Re: [RFC PATCH] sched/fair: Introduce SIS_PAIR to wakeup task on local idle core first

From: Chen Yu
Date: Thu May 25 2023 - 03:49:14 EST


On 2023-05-22 at 09:10:33 +0200, Mike Galbraith wrote:
> On Mon, 2023-05-22 at 12:10 +0800, Chen Yu wrote:
> >
> > Meanwhile, I looked back at Yicong's proposal on waking up task
> > on local cluster first. It did show some improvement on Jacobsville,
> > I guess that could also be a chance to reduce C2C latency.
>
> Something else to consider is that communication data comes in many
> size chunks and volumes, and cache footprints can easily be entirely
> local constructs unrelated to any transferred data.
>
> At one extreme of the huge spectrum of possibilities, a couple less
> than brilliant tasks playing high speed ping-pong can bounce all over a
> box with zero consequences, but for a pair more akin to say Einstein
> and Bohr pondering chalkboards full of mind bending math and meeting
> occasionally at the water cooler to exchange snarky remarks, needlessly
> bouncing them about forces them to repopulate chalkboards, and C2C
> traffic you try to avoid via bounce you generate via bounce.
>
> Try as you may, methinks you're unlikely to succeed at avoiding C2C in
> a box where roughly half of all paths are C2C. What tasks have in
> their pockets and what they'll do with a CPU at any point in time is
> unknown and unknowable by the scheduler, dooming pinpoint placement
> accuracy as a goal.
>
I guess what you mean is that, for a wakee has large local data cache
footprint, it is not a good idea to wakeup the wakee on a remote core.
Because in that way the wakee has to repopulate the cache from scratch.
Yes, the problem is that currently the scheduler is lacking of metric
to indicate the task's working set, or per-task-cache-footprint-track
(although we have numa balancing to calculate per-task-node-statistics).
If provided with this cache-aware metric, the wakee can be put to a candidate
CPU where the cache locallity(either LLC or L2) is friendly to the wakee.
Because there is no such accurate metric, the heuristic seems to be an compromised
way to predict the task placement.

The C2C was mainly caused by accessing global tg->load, so besides
wakeup placement, there should also be other way to mitigate C2C,
such as reducing the frequency of accessing tg->load.

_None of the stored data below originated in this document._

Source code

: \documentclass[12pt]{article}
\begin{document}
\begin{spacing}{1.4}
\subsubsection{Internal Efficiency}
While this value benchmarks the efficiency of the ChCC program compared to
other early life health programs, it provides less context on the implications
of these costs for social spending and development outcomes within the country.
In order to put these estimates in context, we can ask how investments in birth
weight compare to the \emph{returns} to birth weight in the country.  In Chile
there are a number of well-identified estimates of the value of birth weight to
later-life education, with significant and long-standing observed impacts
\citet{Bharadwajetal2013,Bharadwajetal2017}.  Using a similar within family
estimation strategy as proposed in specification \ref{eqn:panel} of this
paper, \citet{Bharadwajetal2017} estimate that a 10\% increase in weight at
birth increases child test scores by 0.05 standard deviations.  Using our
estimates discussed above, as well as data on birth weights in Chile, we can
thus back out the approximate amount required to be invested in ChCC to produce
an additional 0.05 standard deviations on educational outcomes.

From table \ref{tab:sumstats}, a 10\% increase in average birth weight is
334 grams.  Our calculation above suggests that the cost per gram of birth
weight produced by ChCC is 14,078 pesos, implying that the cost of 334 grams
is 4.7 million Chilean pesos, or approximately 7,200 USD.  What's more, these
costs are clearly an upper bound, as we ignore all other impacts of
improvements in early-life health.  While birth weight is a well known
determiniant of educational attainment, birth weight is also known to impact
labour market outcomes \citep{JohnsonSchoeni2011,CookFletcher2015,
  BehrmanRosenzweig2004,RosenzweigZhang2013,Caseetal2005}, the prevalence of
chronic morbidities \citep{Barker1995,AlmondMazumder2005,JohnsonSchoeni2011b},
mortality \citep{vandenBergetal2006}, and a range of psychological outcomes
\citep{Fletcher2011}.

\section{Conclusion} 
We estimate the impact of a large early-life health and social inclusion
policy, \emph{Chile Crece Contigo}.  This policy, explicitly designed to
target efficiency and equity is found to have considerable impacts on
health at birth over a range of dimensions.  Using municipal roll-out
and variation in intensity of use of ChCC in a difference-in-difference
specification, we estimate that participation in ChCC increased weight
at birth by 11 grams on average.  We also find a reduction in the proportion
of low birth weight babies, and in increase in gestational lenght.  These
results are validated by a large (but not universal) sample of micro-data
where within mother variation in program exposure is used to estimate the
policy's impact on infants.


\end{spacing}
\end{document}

Besides that, while studying the history of wake_wide(), I suddenly
found that 10 years ago Michael has proposed exactly the same strategy to
check if task A and B are waking up each other, if they are, put them
together, otherwise, spread them to different LLC:
https://lkml.org/lkml/2013/3/6/73
And this version has finnaly evolved to what wake_wide() looks like today
in your patch:
https://marc.info/?l=linux-kernel&m=143688840122477
If I understand correctly, if wake_wide() can decide whether to wakeup the
task on an idle CPU on local LLC or remote LLC, does it also
make sense to extend wake_wide() for SMT domain and L2 domain?
Say, if wake_wide(p, nr_smt) returns true, then find an idle CPU on remote
SMT domain, otherwise scan for an idle CPU in local SMT domain. In this
case, does has_idle_core check matter?

thanks,
Chenyu